Working through the entries below, find how many lines include "would", then write only that number.

* [Record excerpts]

####

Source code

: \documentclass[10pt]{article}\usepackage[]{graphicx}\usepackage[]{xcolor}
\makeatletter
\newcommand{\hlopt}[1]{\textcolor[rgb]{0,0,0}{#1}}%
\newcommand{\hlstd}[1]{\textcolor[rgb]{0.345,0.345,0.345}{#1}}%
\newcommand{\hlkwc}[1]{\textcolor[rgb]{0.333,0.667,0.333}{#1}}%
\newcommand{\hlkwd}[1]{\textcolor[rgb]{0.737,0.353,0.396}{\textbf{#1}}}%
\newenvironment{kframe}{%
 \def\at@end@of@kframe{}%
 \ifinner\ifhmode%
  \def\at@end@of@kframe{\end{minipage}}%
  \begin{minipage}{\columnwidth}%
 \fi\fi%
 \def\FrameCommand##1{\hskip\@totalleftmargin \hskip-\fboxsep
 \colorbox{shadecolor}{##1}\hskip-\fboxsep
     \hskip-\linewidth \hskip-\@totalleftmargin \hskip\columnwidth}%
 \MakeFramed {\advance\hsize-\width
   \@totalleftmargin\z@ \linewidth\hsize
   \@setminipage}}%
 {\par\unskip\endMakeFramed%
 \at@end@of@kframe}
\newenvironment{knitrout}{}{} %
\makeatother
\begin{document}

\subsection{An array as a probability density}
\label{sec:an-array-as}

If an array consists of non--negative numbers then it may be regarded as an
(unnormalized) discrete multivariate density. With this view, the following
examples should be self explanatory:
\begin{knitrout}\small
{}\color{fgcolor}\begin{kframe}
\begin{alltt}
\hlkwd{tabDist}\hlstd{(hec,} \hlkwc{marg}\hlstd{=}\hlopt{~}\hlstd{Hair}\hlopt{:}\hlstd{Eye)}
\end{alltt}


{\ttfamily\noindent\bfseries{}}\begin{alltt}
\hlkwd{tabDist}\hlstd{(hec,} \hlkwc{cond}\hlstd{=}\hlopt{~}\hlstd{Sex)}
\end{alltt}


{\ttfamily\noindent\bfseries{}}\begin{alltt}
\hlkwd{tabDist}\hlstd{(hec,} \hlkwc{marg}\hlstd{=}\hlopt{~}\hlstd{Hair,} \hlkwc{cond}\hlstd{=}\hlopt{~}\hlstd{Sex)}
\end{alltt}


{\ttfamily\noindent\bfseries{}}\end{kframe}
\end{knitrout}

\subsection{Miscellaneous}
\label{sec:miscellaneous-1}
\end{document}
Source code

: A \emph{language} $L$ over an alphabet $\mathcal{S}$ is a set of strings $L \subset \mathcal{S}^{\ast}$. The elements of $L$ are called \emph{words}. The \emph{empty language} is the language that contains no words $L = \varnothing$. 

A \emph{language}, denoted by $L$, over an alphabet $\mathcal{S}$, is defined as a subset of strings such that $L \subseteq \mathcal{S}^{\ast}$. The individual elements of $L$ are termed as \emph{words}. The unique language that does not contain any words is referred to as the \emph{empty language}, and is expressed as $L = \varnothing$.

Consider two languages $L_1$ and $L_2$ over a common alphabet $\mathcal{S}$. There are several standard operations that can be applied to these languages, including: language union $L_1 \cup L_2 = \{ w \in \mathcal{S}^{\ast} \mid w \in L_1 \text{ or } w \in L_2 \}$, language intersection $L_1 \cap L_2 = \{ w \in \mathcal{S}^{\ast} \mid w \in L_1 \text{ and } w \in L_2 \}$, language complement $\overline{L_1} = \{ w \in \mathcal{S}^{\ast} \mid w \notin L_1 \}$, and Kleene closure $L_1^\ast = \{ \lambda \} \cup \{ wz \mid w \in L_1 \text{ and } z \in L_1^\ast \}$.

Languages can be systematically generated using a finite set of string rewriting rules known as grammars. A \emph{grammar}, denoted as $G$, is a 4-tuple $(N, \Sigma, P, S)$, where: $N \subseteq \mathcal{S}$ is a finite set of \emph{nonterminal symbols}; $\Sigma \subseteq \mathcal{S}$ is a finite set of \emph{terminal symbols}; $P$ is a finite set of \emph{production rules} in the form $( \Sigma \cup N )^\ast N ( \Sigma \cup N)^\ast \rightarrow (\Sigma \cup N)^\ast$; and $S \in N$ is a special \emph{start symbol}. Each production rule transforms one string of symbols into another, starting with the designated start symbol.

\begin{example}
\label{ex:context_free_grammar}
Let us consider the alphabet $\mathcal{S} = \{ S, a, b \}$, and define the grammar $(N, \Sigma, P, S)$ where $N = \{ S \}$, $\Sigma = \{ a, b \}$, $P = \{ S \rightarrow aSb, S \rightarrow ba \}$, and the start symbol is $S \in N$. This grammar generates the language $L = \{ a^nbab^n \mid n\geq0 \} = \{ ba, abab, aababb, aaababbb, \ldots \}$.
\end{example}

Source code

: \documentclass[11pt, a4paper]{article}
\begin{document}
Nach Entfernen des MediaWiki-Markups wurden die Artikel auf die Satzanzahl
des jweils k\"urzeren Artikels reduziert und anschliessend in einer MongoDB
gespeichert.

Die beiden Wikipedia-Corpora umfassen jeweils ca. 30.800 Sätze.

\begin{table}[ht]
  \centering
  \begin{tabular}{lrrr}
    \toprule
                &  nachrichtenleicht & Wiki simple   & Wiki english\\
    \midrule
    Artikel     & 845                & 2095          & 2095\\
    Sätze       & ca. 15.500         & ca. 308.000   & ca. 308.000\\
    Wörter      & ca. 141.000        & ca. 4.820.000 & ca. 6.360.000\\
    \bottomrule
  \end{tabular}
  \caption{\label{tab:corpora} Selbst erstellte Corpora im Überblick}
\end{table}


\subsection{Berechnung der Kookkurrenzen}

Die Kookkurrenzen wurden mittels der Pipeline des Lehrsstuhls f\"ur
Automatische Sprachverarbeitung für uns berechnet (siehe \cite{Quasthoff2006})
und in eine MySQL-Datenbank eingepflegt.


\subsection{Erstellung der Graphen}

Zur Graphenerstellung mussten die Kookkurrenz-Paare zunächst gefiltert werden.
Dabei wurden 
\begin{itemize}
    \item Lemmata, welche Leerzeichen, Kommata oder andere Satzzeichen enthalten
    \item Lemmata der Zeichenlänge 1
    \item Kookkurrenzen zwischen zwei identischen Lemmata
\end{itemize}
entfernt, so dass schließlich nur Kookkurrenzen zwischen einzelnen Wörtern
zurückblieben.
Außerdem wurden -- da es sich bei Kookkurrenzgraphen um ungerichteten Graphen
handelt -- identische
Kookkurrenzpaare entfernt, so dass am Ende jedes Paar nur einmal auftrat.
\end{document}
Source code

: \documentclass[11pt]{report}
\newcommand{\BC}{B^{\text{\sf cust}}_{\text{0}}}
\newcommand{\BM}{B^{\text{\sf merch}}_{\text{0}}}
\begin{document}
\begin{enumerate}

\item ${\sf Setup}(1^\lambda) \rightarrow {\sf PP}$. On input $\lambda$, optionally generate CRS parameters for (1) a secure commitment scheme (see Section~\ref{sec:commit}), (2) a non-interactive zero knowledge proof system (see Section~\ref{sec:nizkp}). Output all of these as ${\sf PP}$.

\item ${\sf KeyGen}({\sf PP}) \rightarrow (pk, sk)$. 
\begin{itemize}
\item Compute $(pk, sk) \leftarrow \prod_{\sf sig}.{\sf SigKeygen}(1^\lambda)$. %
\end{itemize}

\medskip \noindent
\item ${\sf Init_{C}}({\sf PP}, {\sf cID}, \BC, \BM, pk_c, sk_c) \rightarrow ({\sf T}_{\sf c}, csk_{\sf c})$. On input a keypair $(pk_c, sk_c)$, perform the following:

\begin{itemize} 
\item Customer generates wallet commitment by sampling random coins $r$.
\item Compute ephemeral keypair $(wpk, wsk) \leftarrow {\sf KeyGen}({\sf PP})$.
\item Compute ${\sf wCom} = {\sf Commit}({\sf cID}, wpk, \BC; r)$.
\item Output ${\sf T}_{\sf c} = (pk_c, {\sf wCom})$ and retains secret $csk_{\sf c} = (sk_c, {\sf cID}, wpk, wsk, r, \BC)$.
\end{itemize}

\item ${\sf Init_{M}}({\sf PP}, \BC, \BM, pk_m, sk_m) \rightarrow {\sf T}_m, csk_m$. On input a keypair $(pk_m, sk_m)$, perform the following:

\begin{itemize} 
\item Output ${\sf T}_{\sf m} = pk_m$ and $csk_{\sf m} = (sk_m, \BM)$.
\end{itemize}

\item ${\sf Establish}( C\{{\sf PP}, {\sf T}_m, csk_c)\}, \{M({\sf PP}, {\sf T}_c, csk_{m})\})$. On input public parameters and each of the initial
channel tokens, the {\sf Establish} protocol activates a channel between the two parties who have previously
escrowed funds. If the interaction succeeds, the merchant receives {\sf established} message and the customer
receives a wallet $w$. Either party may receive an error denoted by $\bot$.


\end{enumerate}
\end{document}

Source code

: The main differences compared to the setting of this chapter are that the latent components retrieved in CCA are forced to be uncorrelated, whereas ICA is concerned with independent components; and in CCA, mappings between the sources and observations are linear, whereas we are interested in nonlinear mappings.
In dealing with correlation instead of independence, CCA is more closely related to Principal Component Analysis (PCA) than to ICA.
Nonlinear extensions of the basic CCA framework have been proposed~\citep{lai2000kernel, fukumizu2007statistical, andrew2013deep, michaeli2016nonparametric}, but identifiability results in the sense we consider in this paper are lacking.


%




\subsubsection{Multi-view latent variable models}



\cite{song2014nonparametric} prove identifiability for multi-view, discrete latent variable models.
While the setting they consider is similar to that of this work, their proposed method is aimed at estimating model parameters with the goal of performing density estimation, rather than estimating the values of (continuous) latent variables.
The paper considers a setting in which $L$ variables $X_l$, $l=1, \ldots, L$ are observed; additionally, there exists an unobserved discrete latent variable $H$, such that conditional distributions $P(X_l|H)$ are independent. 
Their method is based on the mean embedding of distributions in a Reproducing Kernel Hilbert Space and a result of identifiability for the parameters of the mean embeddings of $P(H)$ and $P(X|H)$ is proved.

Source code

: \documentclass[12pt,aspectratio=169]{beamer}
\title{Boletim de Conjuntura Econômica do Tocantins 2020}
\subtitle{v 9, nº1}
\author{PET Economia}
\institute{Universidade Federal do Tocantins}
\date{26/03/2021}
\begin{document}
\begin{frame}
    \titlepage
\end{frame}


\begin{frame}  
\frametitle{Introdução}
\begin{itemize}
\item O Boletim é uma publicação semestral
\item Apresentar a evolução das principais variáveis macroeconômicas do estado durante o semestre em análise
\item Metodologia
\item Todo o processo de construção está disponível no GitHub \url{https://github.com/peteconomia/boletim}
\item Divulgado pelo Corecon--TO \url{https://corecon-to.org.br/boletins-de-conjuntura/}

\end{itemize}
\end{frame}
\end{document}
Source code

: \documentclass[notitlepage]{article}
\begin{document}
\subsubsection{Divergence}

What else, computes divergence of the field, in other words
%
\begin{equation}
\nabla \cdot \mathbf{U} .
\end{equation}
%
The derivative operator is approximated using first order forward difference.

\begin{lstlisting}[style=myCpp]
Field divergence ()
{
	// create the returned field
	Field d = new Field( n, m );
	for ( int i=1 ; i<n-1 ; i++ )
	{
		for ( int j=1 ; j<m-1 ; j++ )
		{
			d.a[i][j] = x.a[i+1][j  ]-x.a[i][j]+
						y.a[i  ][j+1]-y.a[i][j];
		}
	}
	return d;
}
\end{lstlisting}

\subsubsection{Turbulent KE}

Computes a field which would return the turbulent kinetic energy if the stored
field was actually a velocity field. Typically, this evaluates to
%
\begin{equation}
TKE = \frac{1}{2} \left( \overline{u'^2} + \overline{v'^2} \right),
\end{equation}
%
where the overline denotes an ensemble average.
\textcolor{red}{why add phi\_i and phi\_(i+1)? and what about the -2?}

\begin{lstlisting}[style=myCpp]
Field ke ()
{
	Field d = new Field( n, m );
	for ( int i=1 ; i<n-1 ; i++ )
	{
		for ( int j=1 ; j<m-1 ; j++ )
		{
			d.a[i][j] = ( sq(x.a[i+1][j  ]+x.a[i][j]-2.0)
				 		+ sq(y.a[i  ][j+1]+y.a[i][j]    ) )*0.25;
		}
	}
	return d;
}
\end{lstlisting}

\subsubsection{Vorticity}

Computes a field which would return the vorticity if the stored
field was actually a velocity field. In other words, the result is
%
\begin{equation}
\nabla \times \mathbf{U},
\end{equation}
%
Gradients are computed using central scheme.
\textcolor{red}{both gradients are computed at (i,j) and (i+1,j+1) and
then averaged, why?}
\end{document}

####

* [Your solution] 2